Aim of the exercise: Once the line with "## 🚀 Features" is found in the entries below, print it and each following line exactly, stopping after the line with "Navigation and icons"; print nothing else.

Extracted records:
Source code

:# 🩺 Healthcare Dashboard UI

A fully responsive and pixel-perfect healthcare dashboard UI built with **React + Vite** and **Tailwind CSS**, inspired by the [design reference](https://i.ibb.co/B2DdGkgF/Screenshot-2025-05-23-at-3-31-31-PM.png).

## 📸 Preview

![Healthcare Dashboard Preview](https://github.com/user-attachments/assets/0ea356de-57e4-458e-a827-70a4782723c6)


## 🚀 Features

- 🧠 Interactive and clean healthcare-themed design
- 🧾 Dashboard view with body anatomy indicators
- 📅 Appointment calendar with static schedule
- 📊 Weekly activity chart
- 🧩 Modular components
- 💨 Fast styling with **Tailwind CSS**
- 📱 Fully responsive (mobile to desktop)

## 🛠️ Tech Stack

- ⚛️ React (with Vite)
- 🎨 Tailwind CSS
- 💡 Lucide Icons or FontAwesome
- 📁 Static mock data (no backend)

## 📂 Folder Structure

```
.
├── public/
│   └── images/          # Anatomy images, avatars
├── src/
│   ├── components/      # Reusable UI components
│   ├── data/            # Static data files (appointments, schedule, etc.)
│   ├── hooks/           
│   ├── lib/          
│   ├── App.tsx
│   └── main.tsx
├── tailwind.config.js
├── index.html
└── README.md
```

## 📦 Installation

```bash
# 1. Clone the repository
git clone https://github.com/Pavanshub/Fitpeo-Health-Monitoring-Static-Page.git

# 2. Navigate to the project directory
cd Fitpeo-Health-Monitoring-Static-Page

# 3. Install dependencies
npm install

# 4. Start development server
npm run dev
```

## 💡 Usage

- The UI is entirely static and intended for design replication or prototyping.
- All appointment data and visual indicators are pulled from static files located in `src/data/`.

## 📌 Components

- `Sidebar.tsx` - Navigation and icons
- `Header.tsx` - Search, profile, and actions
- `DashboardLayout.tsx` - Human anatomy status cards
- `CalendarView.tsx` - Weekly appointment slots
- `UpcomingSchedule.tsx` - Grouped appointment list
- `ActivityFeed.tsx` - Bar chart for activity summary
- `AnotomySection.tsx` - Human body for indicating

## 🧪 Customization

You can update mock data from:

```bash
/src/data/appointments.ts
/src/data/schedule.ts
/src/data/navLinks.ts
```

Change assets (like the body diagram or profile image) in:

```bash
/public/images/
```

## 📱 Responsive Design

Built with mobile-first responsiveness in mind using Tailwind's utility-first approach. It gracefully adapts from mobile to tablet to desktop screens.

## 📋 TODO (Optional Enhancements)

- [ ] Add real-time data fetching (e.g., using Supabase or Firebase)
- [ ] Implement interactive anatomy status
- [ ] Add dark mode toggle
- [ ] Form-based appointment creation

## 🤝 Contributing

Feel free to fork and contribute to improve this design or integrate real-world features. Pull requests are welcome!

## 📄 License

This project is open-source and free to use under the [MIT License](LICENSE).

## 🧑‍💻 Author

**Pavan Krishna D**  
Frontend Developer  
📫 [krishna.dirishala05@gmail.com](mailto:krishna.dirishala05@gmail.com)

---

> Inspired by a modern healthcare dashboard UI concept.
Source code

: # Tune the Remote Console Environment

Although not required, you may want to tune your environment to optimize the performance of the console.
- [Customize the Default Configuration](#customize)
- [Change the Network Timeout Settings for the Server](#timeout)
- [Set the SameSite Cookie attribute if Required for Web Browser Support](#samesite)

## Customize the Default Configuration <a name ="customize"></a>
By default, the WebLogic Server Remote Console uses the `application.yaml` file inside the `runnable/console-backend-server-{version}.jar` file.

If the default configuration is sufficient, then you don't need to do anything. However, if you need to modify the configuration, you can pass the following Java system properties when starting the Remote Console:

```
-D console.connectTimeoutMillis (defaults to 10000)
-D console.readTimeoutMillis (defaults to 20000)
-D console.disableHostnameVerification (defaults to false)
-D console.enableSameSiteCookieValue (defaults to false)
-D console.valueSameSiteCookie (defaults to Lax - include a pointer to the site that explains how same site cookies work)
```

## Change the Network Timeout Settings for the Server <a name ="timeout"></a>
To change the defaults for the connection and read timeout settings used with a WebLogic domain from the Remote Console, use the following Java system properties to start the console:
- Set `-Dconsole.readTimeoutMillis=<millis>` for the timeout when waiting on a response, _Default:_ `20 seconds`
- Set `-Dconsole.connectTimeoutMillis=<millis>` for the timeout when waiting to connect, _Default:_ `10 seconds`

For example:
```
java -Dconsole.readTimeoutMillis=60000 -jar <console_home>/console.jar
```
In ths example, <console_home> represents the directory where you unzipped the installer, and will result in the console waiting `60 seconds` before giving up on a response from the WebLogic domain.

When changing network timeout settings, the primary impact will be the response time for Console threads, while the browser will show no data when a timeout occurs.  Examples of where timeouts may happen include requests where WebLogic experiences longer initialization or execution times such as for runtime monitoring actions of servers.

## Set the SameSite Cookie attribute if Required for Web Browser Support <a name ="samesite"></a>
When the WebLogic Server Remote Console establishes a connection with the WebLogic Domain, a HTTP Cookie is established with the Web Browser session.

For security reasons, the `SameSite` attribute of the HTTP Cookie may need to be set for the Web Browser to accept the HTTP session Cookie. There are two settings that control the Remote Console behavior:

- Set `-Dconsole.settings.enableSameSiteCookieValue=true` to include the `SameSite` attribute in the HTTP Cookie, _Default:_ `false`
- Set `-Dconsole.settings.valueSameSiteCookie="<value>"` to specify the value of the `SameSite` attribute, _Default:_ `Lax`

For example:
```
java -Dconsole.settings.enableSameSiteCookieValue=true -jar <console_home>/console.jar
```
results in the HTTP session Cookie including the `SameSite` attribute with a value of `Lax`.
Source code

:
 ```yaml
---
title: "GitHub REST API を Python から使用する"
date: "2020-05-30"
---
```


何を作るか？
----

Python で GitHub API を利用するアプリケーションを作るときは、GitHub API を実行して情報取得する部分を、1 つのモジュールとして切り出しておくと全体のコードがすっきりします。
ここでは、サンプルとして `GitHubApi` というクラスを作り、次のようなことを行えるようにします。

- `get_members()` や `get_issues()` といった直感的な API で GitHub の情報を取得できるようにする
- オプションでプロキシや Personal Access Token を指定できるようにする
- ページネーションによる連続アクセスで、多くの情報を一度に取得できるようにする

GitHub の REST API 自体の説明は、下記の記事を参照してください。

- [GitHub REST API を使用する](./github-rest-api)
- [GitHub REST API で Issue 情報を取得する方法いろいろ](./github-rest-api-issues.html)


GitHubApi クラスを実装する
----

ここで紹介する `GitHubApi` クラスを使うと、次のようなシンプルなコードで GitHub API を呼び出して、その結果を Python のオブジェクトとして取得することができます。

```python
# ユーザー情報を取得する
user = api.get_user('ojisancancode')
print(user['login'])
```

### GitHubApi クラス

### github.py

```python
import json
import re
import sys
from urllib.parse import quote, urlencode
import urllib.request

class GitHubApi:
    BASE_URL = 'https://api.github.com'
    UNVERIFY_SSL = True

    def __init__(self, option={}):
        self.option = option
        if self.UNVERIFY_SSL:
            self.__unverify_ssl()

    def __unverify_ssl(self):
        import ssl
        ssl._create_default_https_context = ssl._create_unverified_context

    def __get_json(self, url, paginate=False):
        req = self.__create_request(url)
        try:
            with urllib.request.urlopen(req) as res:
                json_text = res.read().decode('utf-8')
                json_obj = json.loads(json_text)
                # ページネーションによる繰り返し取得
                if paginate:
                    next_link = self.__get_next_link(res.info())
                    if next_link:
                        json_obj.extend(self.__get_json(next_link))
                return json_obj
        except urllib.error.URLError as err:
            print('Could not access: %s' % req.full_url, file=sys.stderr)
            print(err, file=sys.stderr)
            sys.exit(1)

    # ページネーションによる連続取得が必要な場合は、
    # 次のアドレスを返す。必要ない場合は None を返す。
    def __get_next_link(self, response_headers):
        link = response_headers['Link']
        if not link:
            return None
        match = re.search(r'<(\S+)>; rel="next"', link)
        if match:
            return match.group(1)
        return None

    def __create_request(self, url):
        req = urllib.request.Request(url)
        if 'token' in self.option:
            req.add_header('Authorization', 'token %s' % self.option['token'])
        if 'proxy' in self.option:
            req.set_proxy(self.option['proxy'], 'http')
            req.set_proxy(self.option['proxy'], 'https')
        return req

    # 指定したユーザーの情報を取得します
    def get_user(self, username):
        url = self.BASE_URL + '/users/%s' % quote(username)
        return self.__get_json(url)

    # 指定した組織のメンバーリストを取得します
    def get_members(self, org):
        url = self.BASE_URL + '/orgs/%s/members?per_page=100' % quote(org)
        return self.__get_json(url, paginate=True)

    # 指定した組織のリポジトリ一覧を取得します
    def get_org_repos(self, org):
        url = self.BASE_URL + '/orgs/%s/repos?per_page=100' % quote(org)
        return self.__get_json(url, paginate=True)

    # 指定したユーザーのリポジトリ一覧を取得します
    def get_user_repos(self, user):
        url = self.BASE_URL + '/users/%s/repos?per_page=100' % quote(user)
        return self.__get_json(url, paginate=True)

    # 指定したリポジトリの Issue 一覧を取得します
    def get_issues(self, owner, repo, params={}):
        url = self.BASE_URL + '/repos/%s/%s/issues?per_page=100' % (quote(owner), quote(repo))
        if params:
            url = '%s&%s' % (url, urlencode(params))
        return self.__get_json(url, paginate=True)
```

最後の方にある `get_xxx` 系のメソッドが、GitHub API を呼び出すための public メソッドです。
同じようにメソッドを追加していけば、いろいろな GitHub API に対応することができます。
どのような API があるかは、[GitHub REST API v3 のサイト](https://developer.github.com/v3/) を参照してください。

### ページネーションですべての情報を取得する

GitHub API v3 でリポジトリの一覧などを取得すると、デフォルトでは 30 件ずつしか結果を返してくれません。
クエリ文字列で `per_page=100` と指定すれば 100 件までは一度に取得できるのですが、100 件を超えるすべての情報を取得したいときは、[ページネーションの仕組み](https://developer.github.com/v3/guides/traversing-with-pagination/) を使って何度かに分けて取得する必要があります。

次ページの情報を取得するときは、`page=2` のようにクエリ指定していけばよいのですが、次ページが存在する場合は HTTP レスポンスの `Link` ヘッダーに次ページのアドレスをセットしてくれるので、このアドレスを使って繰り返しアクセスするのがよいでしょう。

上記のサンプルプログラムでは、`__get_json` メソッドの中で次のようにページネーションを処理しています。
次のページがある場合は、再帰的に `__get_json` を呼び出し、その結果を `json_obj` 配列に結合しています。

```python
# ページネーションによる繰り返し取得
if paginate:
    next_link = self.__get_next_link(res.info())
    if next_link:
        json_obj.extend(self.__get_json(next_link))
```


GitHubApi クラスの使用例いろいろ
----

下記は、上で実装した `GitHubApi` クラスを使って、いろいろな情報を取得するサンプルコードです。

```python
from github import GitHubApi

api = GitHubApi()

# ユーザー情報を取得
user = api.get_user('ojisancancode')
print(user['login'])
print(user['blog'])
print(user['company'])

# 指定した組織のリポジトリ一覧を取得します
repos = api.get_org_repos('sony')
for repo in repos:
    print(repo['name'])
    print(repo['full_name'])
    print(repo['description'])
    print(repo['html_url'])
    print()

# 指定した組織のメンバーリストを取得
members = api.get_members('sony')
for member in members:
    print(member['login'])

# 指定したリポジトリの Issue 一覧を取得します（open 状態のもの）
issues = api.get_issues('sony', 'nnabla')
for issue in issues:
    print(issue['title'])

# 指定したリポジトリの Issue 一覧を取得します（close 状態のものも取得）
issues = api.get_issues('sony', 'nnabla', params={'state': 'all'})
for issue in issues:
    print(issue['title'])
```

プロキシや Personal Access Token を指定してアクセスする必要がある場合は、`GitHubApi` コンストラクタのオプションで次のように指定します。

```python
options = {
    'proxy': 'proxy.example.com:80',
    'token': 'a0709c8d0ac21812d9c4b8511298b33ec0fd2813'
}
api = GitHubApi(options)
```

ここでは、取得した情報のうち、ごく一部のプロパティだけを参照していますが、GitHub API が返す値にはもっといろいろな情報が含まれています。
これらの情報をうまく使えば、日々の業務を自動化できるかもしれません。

Written answer:
## 🚀 Features

- 🧠 Interactive and clean healthcare-themed design
- 🧾 Dashboard view with body anatomy indicators
- 📅 Appointment calendar with static schedule
- 📊 Weekly activity chart
- 🧩 Modular components
- 💨 Fast styling with **Tailwind CSS**
- 📱 Fully responsive (mobile to desktop)

## 🛠️ Tech Stack

- ⚛️ React (with Vite)
- 🎨 Tailwind CSS
- 💡 Lucide Icons or FontAwesome
- 📁 Static mock data (no backend)

## 📂 Folder Structure

```
.
├── public/
│   └── images/          # Anatomy images, avatars
├── src/
│   ├── components/      # Reusable UI components
│   ├── data/            # Static data files (appointments, schedule, etc.)
│   ├── hooks/           
│   ├── lib/          
│   ├── App.tsx
│   └── main.tsx
├── tailwind.config.js
├── index.html
└── README.md
```

## 📦 Installation

```bash
# 1. Clone the repository
git clone https://github.com/Pavanshub/Fitpeo-Health-Monitoring-Static-Page.git

# 2. Navigate to the project directory
cd Fitpeo-Health-Monitoring-Static-Page

# 3. Install dependencies
npm install

# 4. Start development server
npm run dev
```

## 💡 Usage

- The UI is entirely static and intended for design replication or prototyping.
- All appointment data and visual indicators are pulled from static files located in `src/data/`.

## 📌 Components

- `Sidebar.tsx` - Navigation and icons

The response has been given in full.